Higher precision leads to incorrect results?

I’m working through Arthur & Vassilvitskii’s \Omega(n^2) lower bound proof for the iterative closest point (ICP) algorithm in \mathbb{R} (Theorem 3.4 in the paper) and thought it’d be neat to visualize their construction in Julia and Pluto.

However, I’m running into what I believe must be precision issues. Having never worked with arbitrary precision arithmetic before, there may be something I’m missing.

The construction relies on a subset of adjacent points in \mathcal{B} being increasingly close together, i.e. b_i = \sum_{j=0}^{i-1}\frac{1}{k^j} where k = 3n + 2, i.e. their distances get very small for larger n and i.

So I tried sprinkling my code with BigFloats (by which I mean, I believe to have turned all arithmetic operands into BigFloats – although if there’s a more global and less manual/messy way to do that, I’d be happy to hear about it) and using setprecision(...), but the results I’m getting are very inconsistent and confusing to me.

Here’s a quick video demonstration of what I’m about to describe in text:

For n=8 the ICP run I’m getting when I have setprecision(2000) looks correct, i.e. ICP takes 82 iterations.
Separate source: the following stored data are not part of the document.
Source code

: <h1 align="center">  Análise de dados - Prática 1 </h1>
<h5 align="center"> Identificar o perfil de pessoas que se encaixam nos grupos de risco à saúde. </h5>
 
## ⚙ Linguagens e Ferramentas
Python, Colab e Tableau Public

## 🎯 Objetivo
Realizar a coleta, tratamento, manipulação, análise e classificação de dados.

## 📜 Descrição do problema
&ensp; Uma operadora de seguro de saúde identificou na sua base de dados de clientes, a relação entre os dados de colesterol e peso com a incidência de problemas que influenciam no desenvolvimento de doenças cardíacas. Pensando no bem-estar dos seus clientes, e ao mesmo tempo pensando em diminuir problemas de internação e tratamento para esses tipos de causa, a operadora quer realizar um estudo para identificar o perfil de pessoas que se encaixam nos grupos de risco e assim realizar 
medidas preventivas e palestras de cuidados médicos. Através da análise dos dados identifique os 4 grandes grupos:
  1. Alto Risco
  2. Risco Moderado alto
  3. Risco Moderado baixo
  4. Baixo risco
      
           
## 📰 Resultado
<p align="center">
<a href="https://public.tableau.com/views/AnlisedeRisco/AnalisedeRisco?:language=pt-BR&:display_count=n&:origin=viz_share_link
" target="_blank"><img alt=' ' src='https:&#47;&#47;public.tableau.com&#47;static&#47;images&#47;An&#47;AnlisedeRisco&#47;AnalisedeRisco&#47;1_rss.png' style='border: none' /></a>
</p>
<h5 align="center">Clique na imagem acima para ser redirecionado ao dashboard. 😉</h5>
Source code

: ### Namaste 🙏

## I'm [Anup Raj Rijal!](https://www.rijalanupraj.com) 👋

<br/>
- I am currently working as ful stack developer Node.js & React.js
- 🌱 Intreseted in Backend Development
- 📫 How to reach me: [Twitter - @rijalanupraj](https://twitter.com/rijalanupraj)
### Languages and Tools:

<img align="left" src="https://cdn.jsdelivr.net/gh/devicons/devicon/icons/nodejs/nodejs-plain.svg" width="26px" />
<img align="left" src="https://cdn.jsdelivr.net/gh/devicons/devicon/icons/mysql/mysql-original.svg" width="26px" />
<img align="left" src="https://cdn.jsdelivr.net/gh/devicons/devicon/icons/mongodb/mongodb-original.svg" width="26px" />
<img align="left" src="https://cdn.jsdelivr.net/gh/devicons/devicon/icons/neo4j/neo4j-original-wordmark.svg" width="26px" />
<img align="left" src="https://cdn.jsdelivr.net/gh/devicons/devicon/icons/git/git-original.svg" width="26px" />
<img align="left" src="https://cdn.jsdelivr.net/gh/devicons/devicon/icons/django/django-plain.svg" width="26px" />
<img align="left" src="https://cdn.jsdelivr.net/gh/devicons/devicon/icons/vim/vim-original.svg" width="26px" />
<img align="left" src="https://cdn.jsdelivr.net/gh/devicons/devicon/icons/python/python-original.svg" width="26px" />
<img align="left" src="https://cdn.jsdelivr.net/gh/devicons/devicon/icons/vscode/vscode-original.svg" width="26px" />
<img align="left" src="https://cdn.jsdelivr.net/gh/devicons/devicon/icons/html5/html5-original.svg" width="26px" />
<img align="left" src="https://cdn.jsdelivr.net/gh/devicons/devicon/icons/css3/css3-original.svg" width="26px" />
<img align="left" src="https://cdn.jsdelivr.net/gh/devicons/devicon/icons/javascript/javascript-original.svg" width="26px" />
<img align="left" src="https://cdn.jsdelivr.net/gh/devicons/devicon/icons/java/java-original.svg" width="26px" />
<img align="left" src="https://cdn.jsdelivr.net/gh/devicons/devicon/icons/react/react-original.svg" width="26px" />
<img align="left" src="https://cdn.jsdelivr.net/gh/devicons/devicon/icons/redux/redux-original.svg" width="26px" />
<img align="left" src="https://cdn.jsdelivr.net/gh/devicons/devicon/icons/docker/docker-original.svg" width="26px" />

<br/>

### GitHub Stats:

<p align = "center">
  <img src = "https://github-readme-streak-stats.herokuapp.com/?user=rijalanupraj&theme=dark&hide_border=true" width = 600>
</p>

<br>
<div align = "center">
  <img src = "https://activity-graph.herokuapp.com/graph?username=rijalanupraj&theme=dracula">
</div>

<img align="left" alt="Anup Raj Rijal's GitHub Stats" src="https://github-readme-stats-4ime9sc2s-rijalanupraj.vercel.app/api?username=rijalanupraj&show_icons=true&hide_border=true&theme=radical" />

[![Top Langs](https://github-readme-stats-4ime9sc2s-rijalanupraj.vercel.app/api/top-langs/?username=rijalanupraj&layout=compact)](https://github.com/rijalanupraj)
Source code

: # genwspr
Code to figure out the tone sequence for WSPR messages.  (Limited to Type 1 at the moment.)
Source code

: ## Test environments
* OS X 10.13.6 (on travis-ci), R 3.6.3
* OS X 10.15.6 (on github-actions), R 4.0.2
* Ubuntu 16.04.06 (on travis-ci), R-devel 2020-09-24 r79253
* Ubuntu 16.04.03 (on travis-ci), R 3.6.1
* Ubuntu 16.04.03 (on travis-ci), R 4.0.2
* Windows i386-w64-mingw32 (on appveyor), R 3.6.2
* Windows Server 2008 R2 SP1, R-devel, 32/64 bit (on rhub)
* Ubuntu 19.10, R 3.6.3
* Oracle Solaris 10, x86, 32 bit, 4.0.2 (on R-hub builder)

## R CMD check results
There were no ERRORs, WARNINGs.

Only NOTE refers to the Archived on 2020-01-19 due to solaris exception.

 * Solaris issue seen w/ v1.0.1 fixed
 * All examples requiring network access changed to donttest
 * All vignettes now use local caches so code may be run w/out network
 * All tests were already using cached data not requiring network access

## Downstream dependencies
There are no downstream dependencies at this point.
Increasing n with that precision, however, will lead to incorrect iteration counts – sometimes they’re very high, sometimes extremely low (linear, even).
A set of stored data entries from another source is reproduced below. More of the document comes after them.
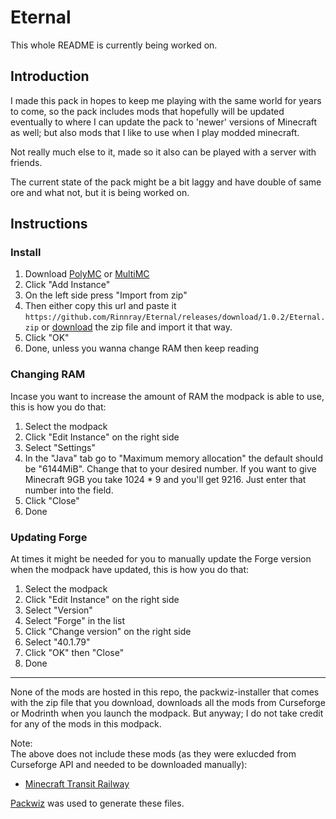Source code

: # Eternal

This whole README is currently being worked on.

## Introduction

I made this pack in hopes to keep me playing with the same world for years to come, so the pack includes mods that hopefully will be updated eventually to where I can update the pack to 'newer' versions of Minecraft as well; but also mods that I like to use when I play modded minecraft.

Not really much else to it, made so it also can be played with a server with friends.

The current state of the pack might be a bit laggy and have double of same ore and what not, but it is being worked on.

## Instructions

### Install

1. Download [PolyMC](https://polymc.org/download/) or [MultiMC](https://multimc.org/#Download)
2. Click "Add Instance"
3. On the left side press "Import from zip"
4. Then either copy this url and paste it `https://github.com/Rinnray/Eternal/releases/download/1.0.2/Eternal.zip` or [download](https://github.com/Rinnray/Eternal/releases) the zip file and import it that way.
5. Click "OK"
6. Done, unless you wanna change RAM then keep reading

### Changing RAM

Incase you want to increase the amount of RAM the modpack is able to use, this is how you do that:

1. Select the modpack
2. Click "Edit Instance" on the right side
3. Select "Settings"
4. In the "Java" tab go to "Maximum memory allocation" the default should be "6144MiB". Change that to your desired number. If you want to give Minecraft 9GB you take 1024 \* 9 and you'll get 9216. Just enter that number into the field.
5. Click "Close"
6. Done

### Updating Forge

At times it might be needed for you to manually update the Forge version when the modpack have updated, this is how you do that:

1. Select the modpack
2. Click "Edit Instance" on the right side
3. Select "Version"
4. Select "Forge" in the list
5. Click "Change version" on the right side
6. Select "40.1.79"
7. Click "OK" then "Close"
8. Done

---

None of the mods are hosted in this repo, the packwiz-installer that comes with the zip file that you download, downloads all the mods from Curseforge or Modrinth when you launch the modpack.
But anyway; I do not take credit for any of the mods in this modpack.

Note:<br/>
The above does not include these mods (as they were exlucded from Curseforge API and needed to be downloaded manually):
- [Minecraft Transit Railway](https://www.curseforge.com/minecraft/mc-mods/minecraft-transit-railway)

[Packwiz](https://github.com/comp500/packwiz) was used to generate these files.
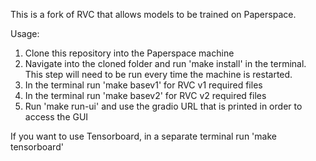 This is a fork of RVC that allows models to be trained on Paperspace.

Usage:

1. Clone this repository into the Paperspace machine
2. Navigate into the cloned folder and run 'make install' in the terminal. This step will need to be run every time the machine is restarted.
3. In the terminal run 'make basev1' for RVC v1 required files
4. In the terminal run 'make basev2' for RVC v2 required files
6. Run 'make run-ui' and use the gradio URL that is printed in order to access the GUI

If you want to use Tensorboard, in a separate terminal run 'make tensorboard' 
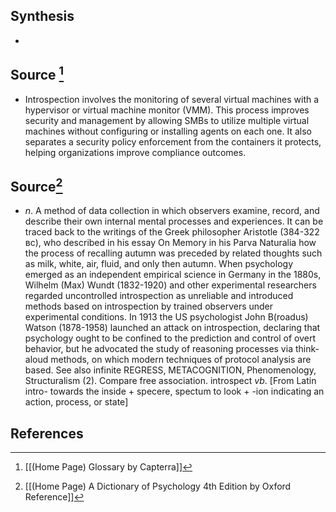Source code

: ## Synthesis
- 
## Source [^1]
- Introspection involves the monitoring of several virtual machines with a hypervisor or virtual machine monitor (VMM). This process improves security and management by allowing SMBs to utilize multiple virtual machines without configuring or installing agents on each one. It also separates a security policy enforcement from the containers it protects, helping organizations improve compliance outcomes.
## Source[^2]
- $n$. A method of data collection in which observers examine, record, and describe their own internal mental processes and experiences. It can be traced back to the writings of the Greek philosopher Aristotle (384-322 вс), who described in his essay On Memory in his Parva Naturalia how the process of recalling autumn was preceded by related thoughts such as milk, white, air, fluid, and only then autumn. When psychology emerged as an independent empirical science in Germany in the 1880s, Wilhelm (Max) Wundt (1832-1920) and other experimental researchers regarded uncontrolled introspection as unreliable and introduced methods based on introspection by trained observers under experimental conditions. In 1913 the US psychologist John B(roadus) Watson (1878-1958) launched an attack on introspection, declaring that psychology ought to be confined to the prediction and control of overt behavior, but he advocated the study of reasoning processes via think-aloud methods, on which modern techniques of protocol analysis are based. See also infinite REGRESS, METACOGNITION, Phenomenology, Structuralism (2). Compare free association. introspect $v b$. \[From Latin intro- towards the inside + specere, spectum to look + -ion indicating an action, process, or state]
## References

[^1]: [[(Home Page) Glossary by Capterra]]
[^2]: [[(Home Page) A Dictionary of Psychology 4th Edition by Oxford Reference]]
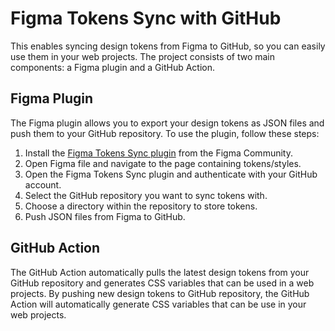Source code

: # Figma Tokens Sync with GitHub

This enables syncing design tokens from Figma to GitHub, so you can easily use them in your web projects. The project consists of two main components: a Figma plugin and a GitHub Action.

## Figma Plugin

The Figma plugin allows you to export your design tokens as JSON files and push them to your GitHub repository. To use the plugin, follow these steps:

1. Install the [Figma Tokens Sync plugin](https://www.figma.com/community/plugin/966843824256207404/Figma-Tokens-Sync) from the Figma Community.
2. Open Figma file and navigate to the page containing tokens/styles.
3. Open the Figma Tokens Sync plugin and authenticate with your GitHub account.
4. Select the GitHub repository you want to sync tokens with.
5. Choose a directory within the repository to store tokens.
6. Push JSON files from Figma to GitHub.

## GitHub Action

The GitHub Action automatically pulls the latest design tokens from your GitHub repository and generates CSS variables that can be used in a web projects. By pushing new design tokens to GitHub repository, the GitHub Action will automatically generate CSS variables that can be use in your web projects.
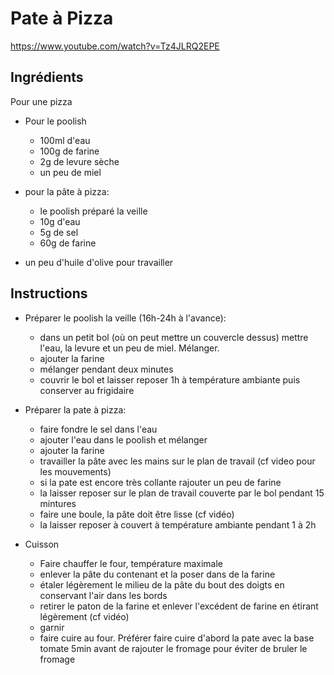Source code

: # Pate à Pizza

https://www.youtube.com/watch?v=Tz4JLRQ2EPE

## Ingrédients

Pour une pizza

- Pour le poolish
  - 100ml d'eau
  - 100g de farine
  - 2g de levure sèche
  - un peu de miel

- pour la pâte à pizza:
  - le poolish préparé la veille
  - 10g d'eau
  - 5g de sel
  - 60g de farine

+ un peu d'huile d'olive pour travailler

## Instructions

- Préparer le poolish la veille (16h-24h à l'avance):
  - dans un petit bol (où on peut mettre un couvercle dessus) mettre l'eau, la levure et un peu de miel. Mélanger.
  - ajouter la farine
  - mélanger pendant deux minutes 
  - couvrir le bol et laisser reposer 1h à température ambiante puis conserver au frigidaire

- Préparer la pate à pizza:
  - faire fondre le sel dans l'eau
  - ajouter l'eau dans le poolish et mélanger
  - ajouter la farine
  - travailler la pâte avec les mains sur le plan de travail (cf video pour les mouvements)
  - si la pate est encore très collante rajouter un peu de farine
  - la laisser reposer sur le plan de travail couverte par le bol pendant 15 mintures
  - faire une boule, la pâte doit être lisse (cf vidéo)
  - la laisser reposer à couvert à température ambiante pendant 1 à 2h

- Cuisson
  - Faire chauffer le four, température maximale
  - enlever la pâte du contenant et la poser dans de la farine
  - étaler légèrement le milieu de la pâte du bout des doigts en conservant l'air dans les bords
  - retirer le paton de la farine et enlever l'excédent de farine en étirant légèrement (cf vidéo)
  - garnir
  - faire cuire au four. Préférer faire cuire d'abord la pate avec la base tomate 5min avant de rajouter le fromage pour éviter de bruler le fromage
As can be seen in the video, even keeping n = 8 and increasing precision leads to wild fluctuations in ICP iterations needed.

  • n=8 and setprecision(2000): 82 iterations :white_check_mark:
  • n=8 and setprecision(3000): 19 iterations :x:
  • n=8 and setprecision(4000): 10 iterations :x:
  • n=8 and setprecision(5000): 82 iterations :white_check_mark:
  • n=8 and setprecision(6000): 10 iterations :x:
  • n=8 and setprecision(7000): 10 iterations :x:
  • n=8 and setprecision(8000): 64 iterations :x:
  • n=8 and setprecision(9000): 10 iterations :x:
  • n=8 and setprecision(10000): 10 iterations :x:

Could somebody explain this behaviour to me, and what I’m missing? I’d expect higher precision to result in the same (correct) 82 iterations for n=8, and to help get better results for higher n.

It’s impossible to say for sure without seeing your code, but my guess would be that you accidentally are doing some portion of the calculation at lower precision.

e.g. if you do x * 1.1, then even if x is a BigFloat, the literal constant 1.1 is a Float64 value, which means it is the decimal value 1.1 rounded to the closest value in 64-bit binary floating point. Even though the output is BigFloat, because one of your inputs was the imprecise 1.1, you have suddenly introduced an error much larger than the BigFloat precision into your calculation:

julia> big"1.1" - 1.1
-8.881784197001252323389053344726562499999999999999999999999999654553257796222215e-17

So make sure that any decimal literal constants that are not exact in Float64 (i.e. not an integer times a power of 2) are expressed as big"..." so that they are rounded to the closest BigFloat value.

7 Likes

You can use ChangePrecision.jl to easily change all the literals in an expression to BigFloat:

julia> @changeprecision BigFloat begin
           big"1.1" - 1.1
       end
0.0
6 Likes

Can you show us more code?

Here is the code for the Pluto.jl notebook

I’m not using a lot of literals, and earlier when I did wrap the few I use into BigFloat(1), that didn’t seem to fix the issue. If someone can point out where I’m accidentally operating at lower precision, I’d appreciate it.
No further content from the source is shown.